One suggestion that both @claresinger and @edejong-caltech made (also something that @kdlamb and I discussed independently) was to introduce a new attribute vector for the SDs that acts like a flag to decide whether a particular SD participates in each step of the simulation
In collisions and out-of-domain precipitation, we flag particles that should no longer take part in the simulation by setting multiplicity to zero or setting the index to n_sd: https://github.com/open-atmos/PySDM/blob/main/PySDM/backends/impl_numba/methods/collisions_methods.py#L1117-L1128
This ensures that these are properly treated later on in condensation and coalescence summations. Perhaps there is no need for a new attribute?
Hi @slayoo,
I have been running experiments with PySDM to simulate the injection of a new 'seed' aerosol distribution with distinct properties than the background aerosol distribution used to initialize the simulation. As you might anticipate, this functionality has several applications under the cloud seeding research umbrella, including marine cloud brightening, in-situ growth of ice crystals, and precipitation enhancement. For the rest of the discussion in this issue, I will only focus on the precipitation enhancement case with two modifications of the default PySDM code:
Adding new super-droplets: In my first attempt, I tried simulating the injection of seeded aerosols at arbitrary time intervals by adding new super-droplets (SDs). This involved writing a new
inject_particles
(see here and here) method in the simulation file, making minor tweaks in relevant methods of the Displacement and Collision classes, while also writing a couple of small setter methods to keep track of the new SDs to avoid array shape mismatches.
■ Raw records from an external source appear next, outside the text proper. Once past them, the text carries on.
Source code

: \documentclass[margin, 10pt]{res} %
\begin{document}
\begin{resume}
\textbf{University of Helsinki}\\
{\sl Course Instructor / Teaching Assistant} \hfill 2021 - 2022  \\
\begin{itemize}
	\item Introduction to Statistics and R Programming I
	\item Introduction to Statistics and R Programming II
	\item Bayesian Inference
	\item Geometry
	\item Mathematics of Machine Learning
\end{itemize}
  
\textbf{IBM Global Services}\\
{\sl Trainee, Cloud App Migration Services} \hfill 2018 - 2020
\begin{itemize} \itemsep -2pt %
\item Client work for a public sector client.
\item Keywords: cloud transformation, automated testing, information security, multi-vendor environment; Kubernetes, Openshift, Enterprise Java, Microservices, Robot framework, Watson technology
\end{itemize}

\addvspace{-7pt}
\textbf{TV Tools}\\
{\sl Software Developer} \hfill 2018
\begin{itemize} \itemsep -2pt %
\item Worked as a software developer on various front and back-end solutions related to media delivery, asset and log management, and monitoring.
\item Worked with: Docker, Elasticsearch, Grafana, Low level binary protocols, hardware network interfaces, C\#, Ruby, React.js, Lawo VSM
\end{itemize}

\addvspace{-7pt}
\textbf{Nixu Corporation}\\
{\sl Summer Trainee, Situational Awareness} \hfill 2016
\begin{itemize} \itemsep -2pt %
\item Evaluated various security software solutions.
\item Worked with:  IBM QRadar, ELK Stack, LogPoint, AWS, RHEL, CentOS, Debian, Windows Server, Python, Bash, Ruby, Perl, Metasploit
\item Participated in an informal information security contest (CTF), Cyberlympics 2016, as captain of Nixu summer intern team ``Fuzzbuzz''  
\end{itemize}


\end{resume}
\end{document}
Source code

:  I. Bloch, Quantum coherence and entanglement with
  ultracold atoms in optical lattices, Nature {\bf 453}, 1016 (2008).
The relevant notebook for running the experiment in a SH2012 environment is available here, where I try to show that despite all the modifications, both displacement and collision-coalescence fail, i.e. there is no change in multiplicity and positions of the seeded SDs, even though the code executes successfully.Modifying existing super-droplets through the 'hijack and redistribute' method: After several stimulating conversations with @claresinger, I implemented her suggested approximation of aerosol seeding: a) 'hijack' a cloud SD of a size similar to the desired seed and update the value of all relevant extensive attributes: multiplicity, kappa, water mass etc., b) 'redistribute' the original cloud SD's attributes to its neighboring SDs in a grid cell. This way, I can 'inject' a new seed SD with the appropriate multiplicity attribute to represent the integrated aerosol concentration. As the spectra, coalescence rate, and rain water mixing plots in the associated notebook indicate, there is a distinct seeding signature for well-chosen values of seed radius and concentration.
I'd be curious about your thoughts on this approach overall! Specifically, if there is a way to get the code working while adding new SDs, or if there is another way to model seeding in PySDM. One suggestion that both @claresinger and @edejong-caltech made (also something that @kdlamb and I discussed independently) was to introduce a new attribute vector for the SDs that acts like a flag to decide whether a particular SD participates in each step of the simulation. In such a setup, certain seed SDs will behave as 'ghosts' for a while before they are activated at the desired time step and then behave normally.